My brother was handy killing shit with rod and spear. However, I was turning into an expert fisherman.
So I exposed myself to various methods of fishing. I even harvested stingrays’ barbed and venomous stingers from their tail. I fashioned them into bush spears or jewellery like a regular Robinson Crusoe. But the spears never really worked and necklaces of fishbone irritated my skin like a curse.
I became skilled with each technique, but like a teenage mutant ninja turtle it seems everyone needs to specialise when it comes to killing shit — and the gidgee proved to be my speciality.
As I grew older and sensibilities against animal cruelty galvanised, I drew even more satisfaction from honing my skills and patience to deliver the perfect strike — deftly spearing cobbler through their skull while spotlight along the shores of Geographe Bay, assured it died instantly, painlessly because of the absence of movement which was then verified by lifting a limp, pristine leg of flesh out of the water.
On our annual fishing trips up to Ningaloo Marine Park, my ardent appetite to wield the gidgee again broadened on the 15-hour drive north.
We drove nonstop through the night. By morning we would be stuttering along the corrugated coastal track between Coral Bay and Exmouth.
We pitched camp in the dunes and to make the most out of the day unhitched our thirteen foot dingy from the roof rack.
We launched it into the bay by heaving the aluminium hull down to the shoreline like Egyptian slaves.

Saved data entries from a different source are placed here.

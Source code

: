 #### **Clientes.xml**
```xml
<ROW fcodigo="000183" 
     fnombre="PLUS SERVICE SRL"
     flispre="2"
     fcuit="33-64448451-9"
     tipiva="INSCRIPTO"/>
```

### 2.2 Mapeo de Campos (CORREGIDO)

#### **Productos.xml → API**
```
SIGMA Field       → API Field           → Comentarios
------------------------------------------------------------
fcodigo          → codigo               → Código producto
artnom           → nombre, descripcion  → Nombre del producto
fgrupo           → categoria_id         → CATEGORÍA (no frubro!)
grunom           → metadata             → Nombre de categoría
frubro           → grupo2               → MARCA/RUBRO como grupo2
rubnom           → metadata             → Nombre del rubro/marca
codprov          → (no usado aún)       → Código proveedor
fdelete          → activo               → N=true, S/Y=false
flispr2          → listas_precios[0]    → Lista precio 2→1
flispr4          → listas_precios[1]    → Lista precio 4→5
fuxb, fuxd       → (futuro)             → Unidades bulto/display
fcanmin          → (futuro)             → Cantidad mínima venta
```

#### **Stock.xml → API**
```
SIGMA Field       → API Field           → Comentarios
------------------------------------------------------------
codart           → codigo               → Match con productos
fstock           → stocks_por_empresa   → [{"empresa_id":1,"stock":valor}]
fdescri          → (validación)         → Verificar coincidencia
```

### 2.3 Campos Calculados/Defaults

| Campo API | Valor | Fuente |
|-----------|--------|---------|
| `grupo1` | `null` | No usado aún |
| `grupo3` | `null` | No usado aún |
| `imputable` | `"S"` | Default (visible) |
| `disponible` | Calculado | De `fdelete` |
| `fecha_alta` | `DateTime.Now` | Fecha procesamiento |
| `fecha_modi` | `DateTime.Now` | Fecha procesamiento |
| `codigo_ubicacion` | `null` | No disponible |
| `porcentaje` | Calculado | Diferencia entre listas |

My brother grabbed the gidgee and I went to get the fishing gear. My dad told me to leave it.
My dad was man full of caution, planning and suggestions. He explained we would fish later but first it was a good idea to motor out in the bay to outline our position and identify any prominent fishing spots that we could fish from the shore.
We spotted a wandering sea turtle. Dad chased it through the surf. My brother sat legs over the bow, with the gidgee calling out to my dad each time the turtle yawed left and right. It was the first time I saw a sea turtle in the wild. Against childhood cartoons and fables I marvelled at its aquatic speed and grace. Our Mercury Mariner 5 hp outboard engine could barely keep pace and we quickly lost sight of it.

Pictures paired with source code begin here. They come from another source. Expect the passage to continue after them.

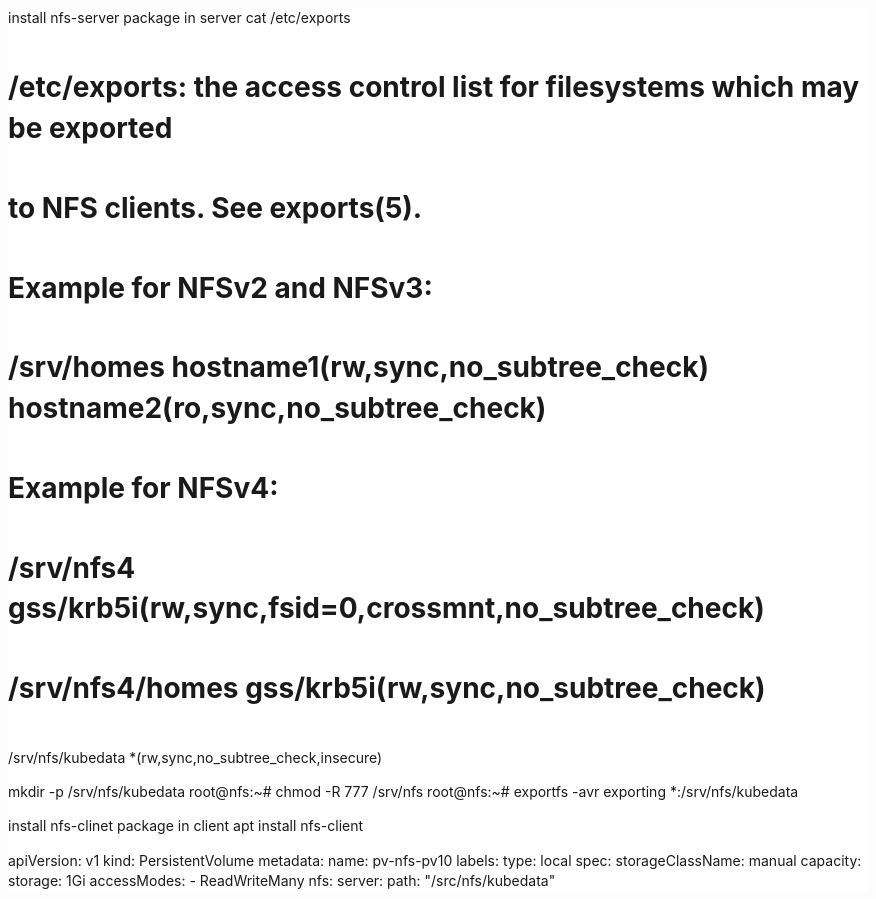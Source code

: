   install nfs-server  package in server
  cat /etc/exports 
# /etc/exports: the access control list for filesystems which may be exported
#		to NFS clients.  See exports(5).
#
# Example for NFSv2 and NFSv3:
# /srv/homes       hostname1(rw,sync,no_subtree_check) hostname2(ro,sync,no_subtree_check)
#
# Example for NFSv4:
# /srv/nfs4        gss/krb5i(rw,sync,fsid=0,crossmnt,no_subtree_check)
# /srv/nfs4/homes  gss/krb5i(rw,sync,no_subtree_check)
#
/srv/nfs/kubedata *(rw,sync,no_subtree_check,insecure)
  
  mkdir -p /srv/nfs/kubedata
root@nfs:~# chmod -R 777 /srv/nfs
root@nfs:~# exportfs -avr
exporting *:/srv/nfs/kubedata

  install nfs-clinet package in client
  apt install nfs-client
  

apiVersion: v1
kind: PersistentVolume
metadata:
  name: pv-nfs-pv10
  labels:
    type: local
spec:
  storageClassName: manual
  capacity:
    storage: 1Gi
  accessModes:
    - ReadWriteMany
  nfs:
    server: 
    path: "/src/nfs/kubedata"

See, my brother and I could have fun with my dad not killing shit!
My dad idled the engine to give it some respite and my brother used to the quiet to talk.
‘Has anyone seen the gidgee?’
‘What do you mean – you have it.’
‘I tried to spear the turtle.’
‘Where?’ my dad asked.
My brother pointed again in his vague habitual manner to the horizon. Only this time it was an endless, undulating ocean.

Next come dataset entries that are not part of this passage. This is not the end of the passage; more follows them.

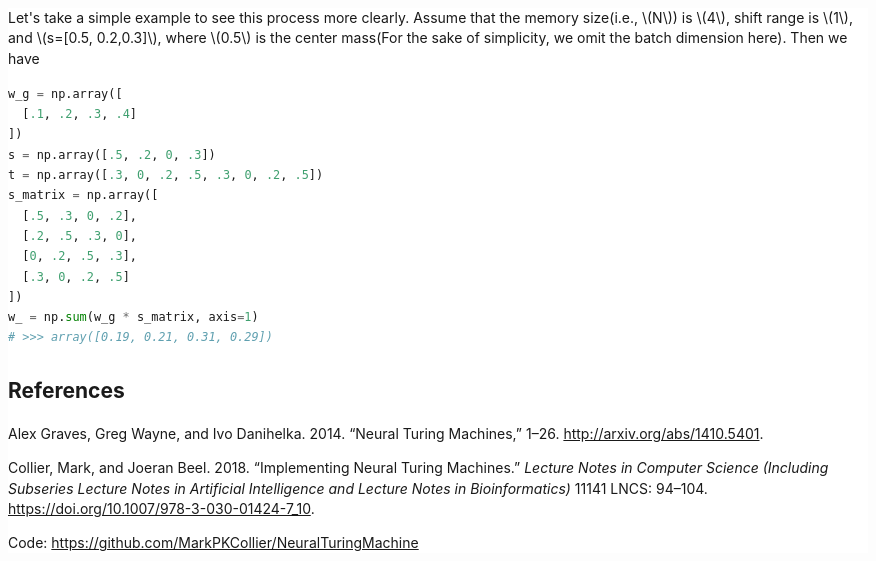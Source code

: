 Let's take a simple example to see this process more clearly. Assume that the memory size(i.e., \\(N\\)) is \\(4\\), shift range is \\(1\\), and \\(s=[0.5, 0.2,0.3]\\), where \\(0.5\\) is the center mass(For the sake of simplicity, we omit the batch dimension here). Then we have

```python
w_g = np.array([
  [.1, .2, .3, .4]
])
s = np.array([.5, .2, 0, .3])
t = np.array([.3, 0, .2, .5, .3, 0, .2, .5])
s_matrix = np.array([
  [.5, .3, 0, .2],
  [.2, .5, .3, 0],
  [0, .2, .5, .3],
  [.3, 0, .2, .5]
])
w_ = np.sum(w_g * s_matrix, axis=1)
# >>> array([0.19, 0.21, 0.31, 0.29])
```

## References

<a name="ref1"></a>Alex Graves, Greg Wayne, and Ivo Danihelka. 2014. “Neural Turing Machines,” 1–26. http://arxiv.org/abs/1410.5401.

<a name="ref2"></a>Collier, Mark, and Joeran Beel. 2018. “Implementing Neural Turing Machines.” *Lecture Notes in Computer Science (Including Subseries Lecture Notes in Artificial Intelligence and Lecture Notes in Bioinformatics)* 11141 LNCS: 94–104. https://doi.org/10.1007/978-3-030-01424-7_10.

<a name="ref3"></a>Code: https://github.com/MarkPKCollier/NeuralTuringMachine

‘Back there somewhere,’ my brother added as if it helped.
‘You tried to spear a moving target underwater while we were chasing it?’
‘Yeah.’
‘And kill an endangered animal?’
My brother shrugged.
‘What were you going to do if by miracle you actually hit it?’
I think my brother was shrugged out. He may have responded with some unintelligible,
‘Idunnow.’
There wasn’t even an expression of attempting a search, or hope of finding the gidgee from anyone in the boat.
‘You dickhead!’
Not that it really mattered given where we were.